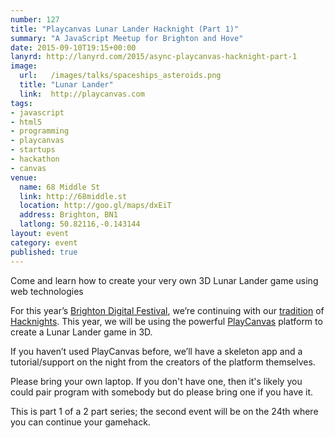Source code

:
 ```yaml
---
number: 127
title: "Playcanvas Lunar Lander Hacknight (Part 1)"
summary: "A JavaScript Meetup for Brighton and Hove"
date: 2015-09-10T19:15+00:00
lanyrd: http://lanyrd.com/2015/async-playcanvas-hacknight-part-1
image:
  url:   /images/talks/spaceships_asteroids.png
  title: "Lunar Lander"
  link:  http://playcanvas.com
tags:
- javascript
- html5
- programming
- playcanvas
- startups
- hackathon
- canvas
venue:
  name: 68 Middle St
  link: http://68middle.st
  location: http://goo.gl/maps/dxEiT
  address: Brighton, BN1
  latlong: 50.82116,-0.143144
layout: event
category: event
published: true
---
```


Come and learn how to create your very own 3D Lunar Lander game using web technologies

For this year’s [Brighton Digital Festival][bdf], we’re continuing with our [tradition][robocode] of [Hacknights][jungle]. This year, we will be using the powerful [PlayCanvas][playcanvas] platform to create a Lunar Lander game in 3D.

If you haven’t used PlayCanvas before, we’ll have a skeleton app and a tutorial/support on the night from the creators of the platform themselves.

Please bring your own laptop. If you don't have one, then it's likely you could pair program with somebody but do please bring one if you have it.

This is part 1 of a 2 part series; the second event will be on the 24th where you can continue your gamehack.

[bdf]: http://brightondigitalfestival.co.uk/
[robocode]: http://asyncjs.com/robocode-hackathon-part-1/
[jungle]: http://asyncjs.com/jungle/
[playcanvas]: http://playcanvas.com
[brandwatch]: https://www.brandwatch.com/careers/
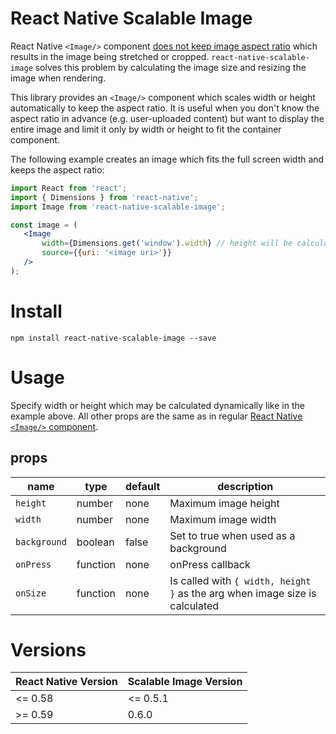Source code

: React Native Scalable Image
===========================
React Native ```<Image/>``` component [does not keep image aspect ratio](https://github.com/facebook/react-native/issues/858) which results in the image being stretched or cropped. ```react-native-scalable-image``` solves this problem by calculating the image size and resizing the image when rendering.

This library provides an ```<Image/>``` component which scales width or height automatically to keep the aspect ratio. It is useful when you don't know the aspect ratio in advance (e.g. user-uploaded content) but want to display the entire image and limit it only by width or height to fit the container component.

The following example creates an image which fits the full screen width and keeps the aspect ratio:

 ```jsx
import React from 'react';
import { Dimensions } from 'react-native';
import Image from 'react-native-scalable-image';

const image = (
    <Image
        width={Dimensions.get('window').width} // height will be calculated automatically
        source={{uri: '<image uri>'}}
    />
);
 ```


Install
=======
```npm install react-native-scalable-image --save```


Usage
=====

Specify width or height which may be calculated dynamically like in the example above. All other props are the same as in regular [React Native ```<Image/>``` component](https://facebook.github.io/react-native/docs/image.html).

## props

| name          | type      | default                     | description                                                               |
| ------------- | --------- | --------------------------- | --------------------------------------------------------------------------|
| `height`      | number    | none                        | Maximum image height                                                      |
| `width`       | number    | none                        | Maximum image width                                                       |
| `background`  | boolean   | false                       | Set to true when used as a background                                     |
| `onPress`     | function  | none                        | onPress callback                                                          |
| `onSize`      | function  | none                        | Is called with ```{ width, height }``` as the arg when image size is calculated |

Versions
========

| React Native Version | Scalable Image Version |
| -------------------- | ---------------------- |
| <= 0.58              | <= 0.5.1               |
| >= 0.59              | 0.6.0                  |
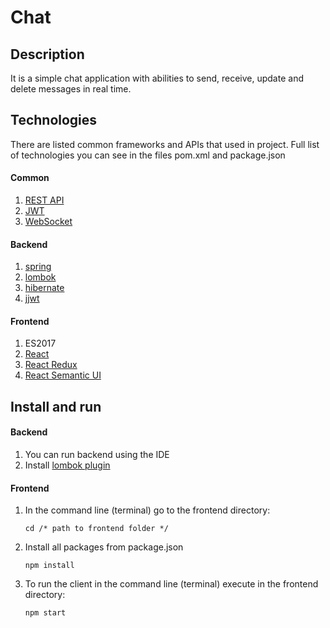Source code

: # Chat

## Description
It is a simple chat application with abilities to send, receive, update and delete messages in real time.

## Technologies
There are listed common frameworks and APIs that used in project. Full list of technologies you can see in the files pom.xml and package.json

#### Common
1. [REST API](https://www.restapitutorial.com/lessons/restquicktips.html "REST API")
1. [JWT](https://en.wikipedia.org/wiki/JSON_Web_Token "JWT")
1. [WebSocket](https://en.wikipedia.org/wiki/WebSocket "WebSocket")

#### Backend
1. [spring](https://spring.io/ "spring")
1. [lombok](https://projectlombok.org/ "lombok")
1. [hibernate](https://hibernate.org/ "hibernate")
1. [jjwt](https://github.com/jwtk/jjwt "jjwt")

#### Frontend
1. ES2017
1. [React](https://reactjs.org/docs/getting-started.html "React")
1. [React Redux](https://redux.js.org/introduction/getting-started "React Redux")
1. [React Semantic UI](https://react.semantic-ui.com/ "React Semantic UI")

## Install and run

#### Backend
1. You can run backend using the IDE
1. Install [lombok plugin](https://github.com/mplushnikov/lombok-intellij-plugin)

#### Frontend
1. In the command line (terminal) go to the frontend directory:
    ```
    cd /* path to frontend folder */
    ```
1. Install all packages from package.json
    ```
    npm install
    ```
1. To run the client in the command line (terminal) execute in the frontend directory:
    ```
    npm start
    ```
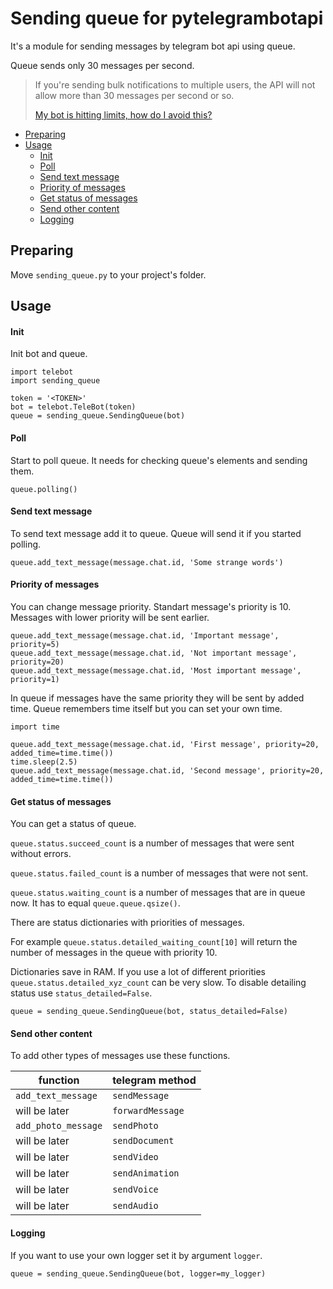 Sending queue for pytelegrambotapi
==================================

It's a module for sending messages by telegram bot api using queue.

Queue sends only 30 messages per second.

> If you're sending bulk notifications to multiple users, the API will not allow more than 30 messages per second or so.
>
> [My bot is hitting limits, how do I avoid this?](https://core.telegram.org/bots/faq#my-bot-is-hitting-limits-how-do-i-avoid-this)

* [Preparing](#preparing)
* [Usage](#usage)
  * [Init](#init)
  * [Poll](#poll)
  * [Send text message](#send-text-message)
  * [Priority of messages](#priority-of-messages)
  * [Get status of messages](#get-status-of-messages)
  * [Send other content](#send-other-content)
  * [Logging](#logging)

Preparing
---------

Move `sending_queue.py` to your project's folder.

Usage
-----

#### Init
Init bot and queue.
```python3
import telebot
import sending_queue

token = '<TOKEN>'
bot = telebot.TeleBot(token)
queue = sending_queue.SendingQueue(bot)
```

#### Poll
Start to poll queue. It needs for checking queue's elements and sending them.
```python3
queue.polling()
```

#### Send text message
To send text message add it to queue. Queue will send it if you started polling.
```python3
queue.add_text_message(message.chat.id, 'Some strange words')
```

#### Priority of messages
You can change message priority.
Standart message's priority is 10.
Messages with lower priority will be sent earlier.

```python3
queue.add_text_message(message.chat.id, 'Important message', priority=5)
queue.add_text_message(message.chat.id, 'Not important message', priority=20)
queue.add_text_message(message.chat.id, 'Most important message', priority=1)
```

In queue if messages have the same priority they will be sent by added time.
Queue remembers time itself but you can set your own time.

```python3
import time

queue.add_text_message(message.chat.id, 'First message', priority=20, added_time=time.time())
time.sleep(2.5)
queue.add_text_message(message.chat.id, 'Second message', priority=20, added_time=time.time())
```

#### Get status of messages

You can get a status of queue.

`queue.status.succeed_count` is a number of messages that were sent without errors.

`queue.status.failed_count` is a number of messages that were not sent.

`queue.status.waiting_count` is a number of messages that are in queue now. It has to equal `queue.queue.qsize()`.


There are status dictionaries with priorities of messages.

For example `queue.status.detailed_waiting_count[10]` will return the number of messages in the queue with priority 10.

Dictionaries save in RAM.
If you use a lot of different priorities `queue.status.detailed_xyz_count` can be very slow.
To disable detailing status use `status_detailed=False`.

```python3
queue = sending_queue.SendingQueue(bot, status_detailed=False)
```

#### Send other content

To add other types of messages use these functions.

| function            | telegram method |
|---------------------|-----------------|
| `add_text_message`  | `sendMessage`     |
| will be later       | `forwardMessage`  |
| `add_photo_message` | `sendPhoto`       |
| will be later       | `sendDocument`    |
| will be later       | `sendVideo`       |
| will be later       | `sendAnimation`   |
| will be later       | `sendVoice`       |
| will be later       | `sendAudio`       |

#### Logging

If you want to use your own logger set it by argument `logger`.
```python3
queue = sending_queue.SendingQueue(bot, logger=my_logger)
```
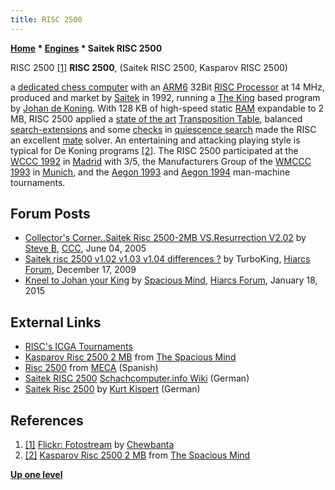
 ```yaml
---
title: RISC 2500
---
```

**[Home](Home "Home") \* [Engines](Engines "Engines") \* Saitek RISC 2500**



 [](https://www.flickr.com/photos/10261668@N05/859039392/in/set-72157600922172552) RISC 2500 <a id="cite-note-1" href="#cite-ref-1">[1]</a> 
**RISC 2500**, (Saitek RISC 2500, Kasparov RISC 2500)  

a [dedicated chess computer](Dedicated_Chess_Computers "Dedicated Chess Computers") with an [ARM6](ARM6 "ARM6") 32Bit [RISC Processor](https://en.wikipedia.org/wiki/Reduced_instruction_set_computing) at 14 MHz, produced and market by [Saitek](Saitek "Saitek") in 1992, running a [The King](The_King "The King") based program by [Johan de Koning](Johan_de_Koning "Johan de Koning"). 
With 128 KB of high-speed static [RAM](Memory#RAM "Memory") expandable to 2 MB, RISC 2500 applied a [state of the art](https://en.wikipedia.org/wiki/State_of_the_art) [Transposition Table](Transposition_Table "Transposition Table"), balanced [search-extensions](Extensions "Extensions") and some [checks](Check "Check") in [quiescence search](Quiescence_Search "Quiescence Search") made the RISC an excellent [mate](Checkmate "Checkmate") solver. 
An entertaining and attacking playing style is typical for De Koning programs <a id="cite-note-2" href="#cite-ref-2">[2]</a>.
The RISC 2500 participated at the [WCCC 1992](WCCC_1992 "WCCC 1992") in [Madrid](https://en.wikipedia.org/wiki/Madrid) with 3/5, the Manufacturers Group of the [WMCCC 1993](WMCCC_1993 "WMCCC 1993") in [Munich](https://en.wikipedia.org/wiki/Munich), and the [Aegon 1993](Aegon_1993 "Aegon 1993") and [Aegon 1994](Aegon_1994 "Aegon 1994") man-machine tournaments. 



## Forum Posts


* [Collector's Corner..Saitek Risc 2500-2MB VS.Resurrection V2.02](https://www.stmintz.com/ccc/index.php?id=429774) by [Steve B](Steve_Blincoe "Steve Blincoe"), [CCC](CCC "CCC"), June 04, 2005
* [Saitek risc 2500 v1.02 v1.03 v1.04 differences ?](http://hiarcs.net/forums/viewtopic.php?t=2846&sid=3d98b7d08bcda44753a95e08fff1196f) by TurboKing, [Hiarcs Forum](Computer_Chess_Forums "Computer Chess Forums"), December 17, 2009
* [Kneel to Johan your King](http://www.hiarcs.net/forums/viewtopic.php?t=7012) by [Spacious Mind](The_Spacious_Mind "The Spacious Mind"), [Hiarcs Forum](Computer_Chess_Forums "Computer Chess Forums"), January 18, 2015


## External Links


* [RISC's ICGA Tournaments](https://www.game-ai-forum.org/icga-tournaments/program.php?id=226)
* [Kasparov Risc 2500 2 MB](http://www.spacious-mind.com/html/risc_2500_2mb.html) from [The Spacious Mind](The_Spacious_Mind "The Spacious Mind")
* [Risc 2500](http://www.meca-web.es/museo/saitek2500/saitek2500.htm) from [MECA](http://www.meca-web.es/index.htm) (Spanish)
* [Saitek RISC 2500](https://www.schach-computer.info/wiki/index.php/Saitek_RISC_2500) [Schachcomputer.info Wiki](http://www.schach-computer.info/wiki/index.php/Hauptseite_En) (German)
* [Saitek Risc 2500](http://www.schachcomputer.at/risc2500.htm) by [Kurt Kispert](Kurt_Kispert "Kurt Kispert") (German)


## References


1. <a id="cite-ref-1" href="#cite-note-1">[1]</a> [Flickr: Fotostream](https://www.flickr.com/photos/10261668@N05/859039392/in/set-72157600922172552) by [Chewbanta](Steve_Blincoe "Steve Blincoe")
2. <a id="cite-ref-2" href="#cite-note-2">[2]</a> [Kasparov Risc 2500 2 MB](http://www.spacious-mind.com/html/risc_2500_2mb.html) from [The Spacious Mind](The_Spacious_Mind "The Spacious Mind")

**[Up one level](Engines "Engines")**







 
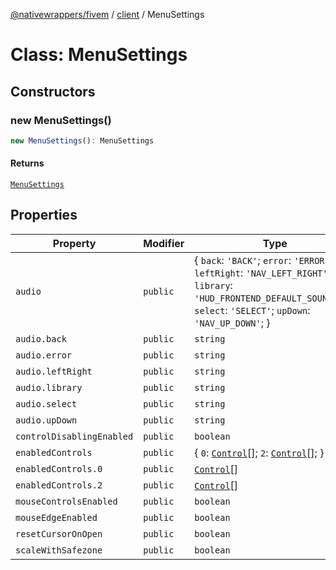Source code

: [@nativewrappers/fivem](../../README.md) / [client](../README.md) / MenuSettings

# Class: MenuSettings

## Constructors

### new MenuSettings()

```ts
new MenuSettings(): MenuSettings
```

#### Returns

[`MenuSettings`](MenuSettings.md)

## Properties

| Property | Modifier | Type | Default value | Defined in |
| ------ | ------ | ------ | ------ | ------ |
| `audio` | `public` | \{ `back`: `'BACK'`; `error`: `'ERROR'`; `leftRight`: `'NAV_LEFT_RIGHT'`; `library`: `'HUD_FRONTEND_DEFAULT_SOUNDSET'`; `select`: `'SELECT'`; `upDown`: `'NAV_UP_DOWN'`; \} | `undefined` | [src/client/ui/menu/MenuSettings.ts:10](https://github.com/nativewrappers/fivem/blob/a8f3fbc0f47fb5552a00c18a4d0c12645ae62f70/src/client/ui/menu/MenuSettings.ts#L10) |
| `audio.back` | `public` | `string` | `'BACK'` | [src/client/ui/menu/MenuSettings.ts:15](https://github.com/nativewrappers/fivem/blob/a8f3fbc0f47fb5552a00c18a4d0c12645ae62f70/src/client/ui/menu/MenuSettings.ts#L15) |
| `audio.error` | `public` | `string` | `'ERROR'` | [src/client/ui/menu/MenuSettings.ts:16](https://github.com/nativewrappers/fivem/blob/a8f3fbc0f47fb5552a00c18a4d0c12645ae62f70/src/client/ui/menu/MenuSettings.ts#L16) |
| `audio.leftRight` | `public` | `string` | `'NAV_LEFT_RIGHT'` | [src/client/ui/menu/MenuSettings.ts:13](https://github.com/nativewrappers/fivem/blob/a8f3fbc0f47fb5552a00c18a4d0c12645ae62f70/src/client/ui/menu/MenuSettings.ts#L13) |
| `audio.library` | `public` | `string` | `'HUD_FRONTEND_DEFAULT_SOUNDSET'` | [src/client/ui/menu/MenuSettings.ts:11](https://github.com/nativewrappers/fivem/blob/a8f3fbc0f47fb5552a00c18a4d0c12645ae62f70/src/client/ui/menu/MenuSettings.ts#L11) |
| `audio.select` | `public` | `string` | `'SELECT'` | [src/client/ui/menu/MenuSettings.ts:14](https://github.com/nativewrappers/fivem/blob/a8f3fbc0f47fb5552a00c18a4d0c12645ae62f70/src/client/ui/menu/MenuSettings.ts#L14) |
| `audio.upDown` | `public` | `string` | `'NAV_UP_DOWN'` | [src/client/ui/menu/MenuSettings.ts:12](https://github.com/nativewrappers/fivem/blob/a8f3fbc0f47fb5552a00c18a4d0c12645ae62f70/src/client/ui/menu/MenuSettings.ts#L12) |
| `controlDisablingEnabled` | `public` | `boolean` | `true` | [src/client/ui/menu/MenuSettings.ts:9](https://github.com/nativewrappers/fivem/blob/a8f3fbc0f47fb5552a00c18a4d0c12645ae62f70/src/client/ui/menu/MenuSettings.ts#L9) |
| `enabledControls` | `public` | \{ `0`: [`Control`](../enumerations/Control.md)[]; `2`: [`Control`](../enumerations/Control.md)[]; \} | `undefined` | [src/client/ui/menu/MenuSettings.ts:18](https://github.com/nativewrappers/fivem/blob/a8f3fbc0f47fb5552a00c18a4d0c12645ae62f70/src/client/ui/menu/MenuSettings.ts#L18) |
| `enabledControls.0` | `public` | [`Control`](../enumerations/Control.md)[] | `undefined` | [src/client/ui/menu/MenuSettings.ts:20](https://github.com/nativewrappers/fivem/blob/a8f3fbc0f47fb5552a00c18a4d0c12645ae62f70/src/client/ui/menu/MenuSettings.ts#L20) |
| `enabledControls.2` | `public` | [`Control`](../enumerations/Control.md)[] | `undefined` | [src/client/ui/menu/MenuSettings.ts:19](https://github.com/nativewrappers/fivem/blob/a8f3fbc0f47fb5552a00c18a4d0c12645ae62f70/src/client/ui/menu/MenuSettings.ts#L19) |
| `mouseControlsEnabled` | `public` | `boolean` | `true` | [src/client/ui/menu/MenuSettings.ts:7](https://github.com/nativewrappers/fivem/blob/a8f3fbc0f47fb5552a00c18a4d0c12645ae62f70/src/client/ui/menu/MenuSettings.ts#L7) |
| `mouseEdgeEnabled` | `public` | `boolean` | `true` | [src/client/ui/menu/MenuSettings.ts:8](https://github.com/nativewrappers/fivem/blob/a8f3fbc0f47fb5552a00c18a4d0c12645ae62f70/src/client/ui/menu/MenuSettings.ts#L8) |
| `resetCursorOnOpen` | `public` | `boolean` | `true` | [src/client/ui/menu/MenuSettings.ts:6](https://github.com/nativewrappers/fivem/blob/a8f3fbc0f47fb5552a00c18a4d0c12645ae62f70/src/client/ui/menu/MenuSettings.ts#L6) |
| `scaleWithSafezone` | `public` | `boolean` | `true` | [src/client/ui/menu/MenuSettings.ts:5](https://github.com/nativewrappers/fivem/blob/a8f3fbc0f47fb5552a00c18a4d0c12645ae62f70/src/client/ui/menu/MenuSettings.ts#L5) |

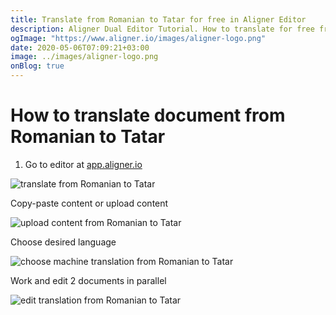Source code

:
 ```yaml
---
title: Translate from Romanian to Tatar for free in Aligner Editor
description: Aligner Dual Editor Tutorial. How to translate for free from Romanian to Tatar. Aligner is multilingual document management platform. 
ogImage: "https://www.aligner.io/images/aligner-logo.png"
date: 2020-05-06T07:09:21+03:00
image: ../images/aligner-logo.png
onBlog: true
---
```


# How to translate document from Romanian to Tatar

1. Go to editor at [app.aligner.io](https://app.aligner.io "Aligner App web page")

![translate from Romanian to Tatar](../aligner-blank-editor.png "translate from Romanian to Tatar")

Copy-paste content or upload content

![upload content from Romanian to Tatar](../aligner-uploaded-document.png "upload content from Romanian to Tatar")

Choose desired language

![choose machine translation from Romanian to Tatar](../aligner-language-dropdown.png "choose machine translation from Romanian to Tatar")

Work and edit 2 documents in parallel

![edit translation from Romanian to Tatar](../aligner-double-sitded-editor.png "edit translation from Romanian to Tatar")


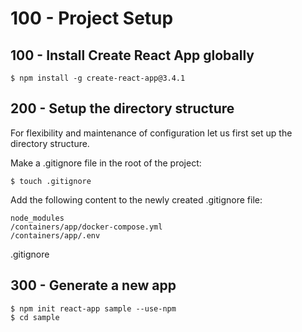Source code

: # 100 - Project Setup

## 100 - Install Create React App globally

```
$ npm install -g create-react-app@3.4.1
```

## 200 - Setup the directory structure

For flexibility and maintenance of configuration let us first set up the directory structure.

Make a .gitignore file in the root of the project: 

```
$ touch .gitignore
```

Add the following content to the newly created .gitignore file:

```
node_modules
/containers/app/docker-compose.yml
/containers/app/.env
```
.gitignore

## 300 - Generate a new app

```
$ npm init react-app sample --use-npm
$ cd sample
```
== == ==
Problem details :: The answer must be the lines of the entries above, written out exactly from the first through the one with "[bdf]: http://brightondigitalfestival.co.uk/", and no pictures.

Result of the exercise ::
Source code

:
 ```yaml
---
number: 127
title: "Playcanvas Lunar Lander Hacknight (Part 1)"
summary: "A JavaScript Meetup for Brighton and Hove"
date: 2015-09-10T19:15+00:00
lanyrd: http://lanyrd.com/2015/async-playcanvas-hacknight-part-1
image:
  url:   /images/talks/spaceships_asteroids.png
  title: "Lunar Lander"
  link:  http://playcanvas.com
tags:
- javascript
- html5
- programming
- playcanvas
- startups
- hackathon
- canvas
venue:
  name: 68 Middle St
  link: http://68middle.st
  location: http://goo.gl/maps/dxEiT
  address: Brighton, BN1
  latlong: 50.82116,-0.143144
layout: event
category: event
published: true
---
```


Come and learn how to create your very own 3D Lunar Lander game using web technologies

For this year’s [Brighton Digital Festival][bdf], we’re continuing with our [tradition][robocode] of [Hacknights][jungle]. This year, we will be using the powerful [PlayCanvas][playcanvas] platform to create a Lunar Lander game in 3D.

If you haven’t used PlayCanvas before, we’ll have a skeleton app and a tutorial/support on the night from the creators of the platform themselves.

Please bring your own laptop. If you don't have one, then it's likely you could pair program with somebody but do please bring one if you have it.

This is part 1 of a 2 part series; the second event will be on the 24th where you can continue your gamehack.

[bdf]: http://brightondigitalfestival.co.uk/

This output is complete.